Syrian Catholic Church
Latin Ecclesia Syro-Catholica ,
Syriac ܥܕܬܐ ܣܘܪܝܝܬܐ ܩܬܘܠܝܩܝܬܐ īṯo suryoyṯo qaṯolīqoyṯo
|Jurisdiction status||Patriarchal Church|
|Seat||Syrian Catholic Patriarchate of Antioch ( Beirut )|
|Hierarch||Patriarch of Antioch and the Syrian Ignatius Joseph III. Younan|
The Eastern Catholic Churches have around 150,000 members worldwide, mainly in Lebanon , Syria , Iraq , the USA and the other diaspora . Its head is the Syrian Catholic Patriarch of Antioch , currently S. S. Mar Ignatius Joseph III. Younan , based in Beirut , Lebanon.

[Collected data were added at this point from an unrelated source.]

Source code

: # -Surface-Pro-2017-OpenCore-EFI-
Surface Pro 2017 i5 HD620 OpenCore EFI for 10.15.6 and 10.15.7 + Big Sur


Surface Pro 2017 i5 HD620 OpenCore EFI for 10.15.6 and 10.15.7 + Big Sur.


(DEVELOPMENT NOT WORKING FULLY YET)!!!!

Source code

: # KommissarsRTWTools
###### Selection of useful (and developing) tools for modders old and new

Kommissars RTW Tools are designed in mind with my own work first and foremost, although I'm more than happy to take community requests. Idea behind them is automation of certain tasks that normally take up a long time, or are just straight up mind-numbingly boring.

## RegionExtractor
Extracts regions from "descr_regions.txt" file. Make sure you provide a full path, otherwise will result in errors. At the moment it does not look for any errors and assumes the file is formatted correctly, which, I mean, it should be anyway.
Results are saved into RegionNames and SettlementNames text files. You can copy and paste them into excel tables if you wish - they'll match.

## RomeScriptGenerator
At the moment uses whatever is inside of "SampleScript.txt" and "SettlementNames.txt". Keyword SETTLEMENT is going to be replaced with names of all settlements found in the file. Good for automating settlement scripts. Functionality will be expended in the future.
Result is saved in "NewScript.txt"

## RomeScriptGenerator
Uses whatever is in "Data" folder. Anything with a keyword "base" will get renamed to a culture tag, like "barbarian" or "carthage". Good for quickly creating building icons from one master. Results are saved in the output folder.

The liturgical language is Syriac . Although Arabic is used very often in everyday life, a north-east Aramaic dialect is still spoken in some areas in northern Iraq and north-east Syria , which has developed from Syrian.

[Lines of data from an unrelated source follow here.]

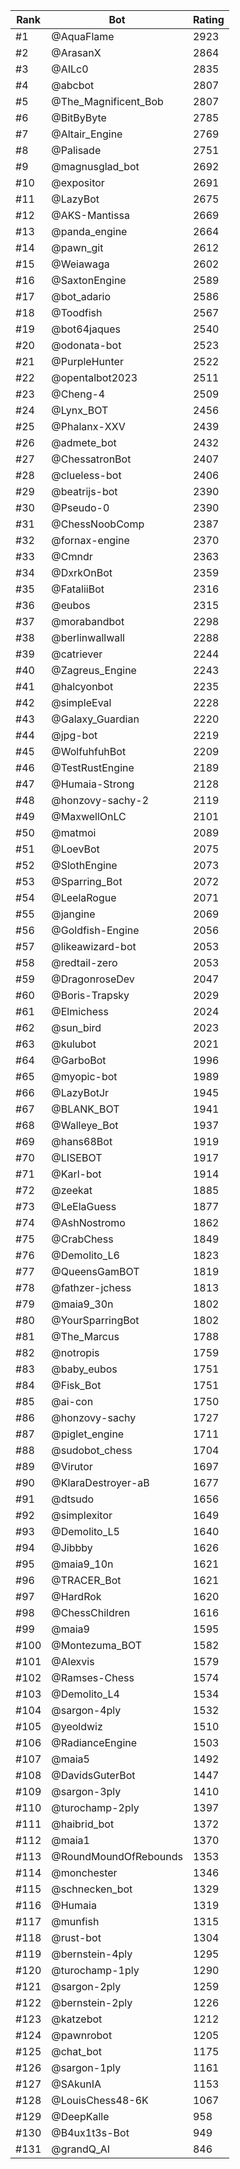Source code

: Rank|Bot|Rating
---|---|---
#1|@AquaFlame|2923
#2|@ArasanX|2864
#3|@AILc0|2835
#4|@abcbot|2807
#5|@The_Magnificent_Bob|2807
#6|@BitByByte|2785
#7|@Altair_Engine|2769
#8|@Palisade|2751
#9|@magnusglad_bot|2692
#10|@expositor|2691
#11|@LazyBot|2675
#12|@AKS-Mantissa|2669
#13|@panda_engine|2664
#14|@pawn_git|2612
#15|@Weiawaga|2602
#16|@SaxtonEngine|2589
#17|@bot_adario|2586
#18|@Toodfish|2567
#19|@bot64jaques|2540
#20|@odonata-bot|2523
#21|@PurpleHunter|2522
#22|@opentalbot2023|2511
#23|@Cheng-4|2509
#24|@Lynx_BOT|2456
#25|@Phalanx-XXV|2439
#26|@admete_bot|2432
#27|@ChessatronBot|2407
#28|@clueless-bot|2406
#29|@beatrijs-bot|2390
#30|@Pseudo-0|2390
#31|@ChessNoobComp|2387
#32|@fornax-engine|2370
#33|@Cmndr|2363
#34|@DxrkOnBot|2359
#35|@FataliiBot|2316
#36|@eubos|2315
#37|@morabandbot|2298
#38|@berlinwallwall|2288
#39|@catriever|2244
#40|@Zagreus_Engine|2243
#41|@halcyonbot|2235
#42|@simpleEval|2228
#43|@Galaxy_Guardian|2220
#44|@jpg-bot|2219
#45|@WolfuhfuhBot|2209
#46|@TestRustEngine|2189
#47|@Humaia-Strong|2128
#48|@honzovy-sachy-2|2119
#49|@MaxwellOnLC|2101
#50|@matmoi|2089
#51|@LoevBot|2075
#52|@SlothEngine|2073
#53|@Sparring_Bot|2072
#54|@LeelaRogue|2071
#55|@jangine|2069
#56|@Goldfish-Engine|2056
#57|@likeawizard-bot|2053
#58|@redtail-zero|2053
#59|@DragonroseDev|2047
#60|@Boris-Trapsky|2029
#61|@Elmichess|2024
#62|@sun_bird|2023
#63|@kulubot|2021
#64|@GarboBot|1996
#65|@myopic-bot|1989
#66|@LazyBotJr|1945
#67|@BLANK_BOT|1941
#68|@Walleye_Bot|1937
#69|@hans68Bot|1919
#70|@LISEBOT|1917
#71|@Karl-bot|1914
#72|@zeekat|1885
#73|@LeElaGuess|1877
#74|@AshNostromo|1862
#75|@CrabChess|1849
#76|@Demolito_L6|1823
#77|@QueensGamBOT|1819
#78|@fathzer-jchess|1813
#79|@maia9_30n|1802
#80|@YourSparringBot|1802
#81|@The_Marcus|1788
#82|@notropis|1759
#83|@baby_eubos|1751
#84|@Fisk_Bot|1751
#85|@ai-con|1750
#86|@honzovy-sachy|1727
#87|@piglet_engine|1711
#88|@sudobot_chess|1704
#89|@Virutor|1697
#90|@KlaraDestroyer-aB|1677
#91|@dtsudo|1656
#92|@simplexitor|1649
#93|@Demolito_L5|1640
#94|@Jibbby|1626
#95|@maia9_10n|1621
#96|@TRACER_Bot|1621
#97|@HardRok|1620
#98|@ChessChildren|1616
#99|@maia9|1595
#100|@Montezuma_BOT|1582
#101|@Alexvis|1579
#102|@Ramses-Chess|1574
#103|@Demolito_L4|1534
#104|@sargon-4ply|1532
#105|@yeoldwiz|1510
#106|@RadianceEngine|1503
#107|@maia5|1492
#108|@DavidsGuterBot|1447
#109|@sargon-3ply|1410
#110|@turochamp-2ply|1397
#111|@haibrid_bot|1372
#112|@maia1|1370
#113|@RoundMoundOfRebounds|1353
#114|@monchester|1346
#115|@schnecken_bot|1329
#116|@Humaia|1319
#117|@munfish|1315
#118|@rust-bot|1304
#119|@bernstein-4ply|1295
#120|@turochamp-1ply|1290
#121|@sargon-2ply|1259
#122|@bernstein-2ply|1226
#123|@katzebot|1212
#124|@pawnrobot|1205
#125|@chat_bot|1175
#126|@sargon-1ply|1161
#127|@SAkunIA|1153
#128|@LouisChess48-6K|1067
#129|@DeepKalle|958
#130|@B4ux1t3s-Bot|949
#131|@grandQ_AI|846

From 1628 the Jesuits , Capuchins and other orders worked in Aleppo (Syria). Quite a few Syrian Orthodox believers converted to Catholicism . In 1662, Ignatius Andreas Akhidjan, a representative of the Catholic group, was elected patriarch. After his death, both groups chose their own patriarchs. After the death of the Catholic Patriarch Petrus Gregorius (previously Syrian Orthodox Archbishop of Jerusalem) in 1702, the Ottomans did not allow a new Catholic Patriarch to be elected. In 1782 the newly elected Syrian Orthodox Patriarch converted to Catholicism, whereby the Syrian Catholic Church established its patriarchal line of succession .
The Syrian Catholic Church thus emerged in the 17th century from the Syrian Orthodox Church of Antioch , when the Syrian Orthodox Archbishop of Aleppo , Mor Ignatius Andreas Akhidjan (1662–1677), who was trained in Rome, was ordained by the Catholic Maronite Patriarch and sent a Catholic creed to Rome. Since 1783 there has been a stable Catholic succession line of the Syrian Patriarchs of Antioch, first based in Lebanon, from 1850 to 1920 in Mardin , and since 1920 with Ignatius Ephrem II Rahmani (1898–1929) in Beirut .
In addition to the Patriarch, the Syrian Catholic Church has seventeen bishops (as of 2016). The liturgical language is Old Syriac Aramaic. The Julian calendar is followed. The date of Easter is old style. Many diaspora communities, however, adapt to the environment and therefore partly follow the Gregorian calendar .
The Syrian Catholic Church has been seeking union with the mother church, the Syrian Orthodox Church of Antioch, since the mid-1990s.
- Wilhelm Vries: Three Hundred Years of the Syrian Catholic Hierarchy. In: Eastern Church Studies. 5. 1956, pp. 137-157.
- Svante Lundgren: The Assyrians: From Nineveh to Gütersloh. Lit Verlag, Berlin / Münster 2015, ISBN 978-3-643-13256-7
- The Syrian Catholic Church . ( Memento of January 14, 2014 in the Internet Archive ) (French)
- Entry on Syriac Catholic Church at Pro Oriente
- Entry on Syrian Catholic Church on gcatholic.org (English)
- The Eastern Catholic Churches 2014. (PDF) Catholic Near East Welfare Association, accessed February 11, 2015 .
- Syrian Catholics seek unity . ( Memento of October 7, 2007 in the Internet Archive ) Vatican Radio , April 28, 2007
- Christian Cannuyer: Syriac Catholic Church . In: Wolfgang Thönissen (Hrsg.): Lexicon of ecumenism and denominational studies . On behalf of the Johann Adam Möhler Institute for Ecumenism. Herder Verlag, Freiburg im Breisgau 2007, ISBN 978-3-451-29500-3 , pp. 1324-1325.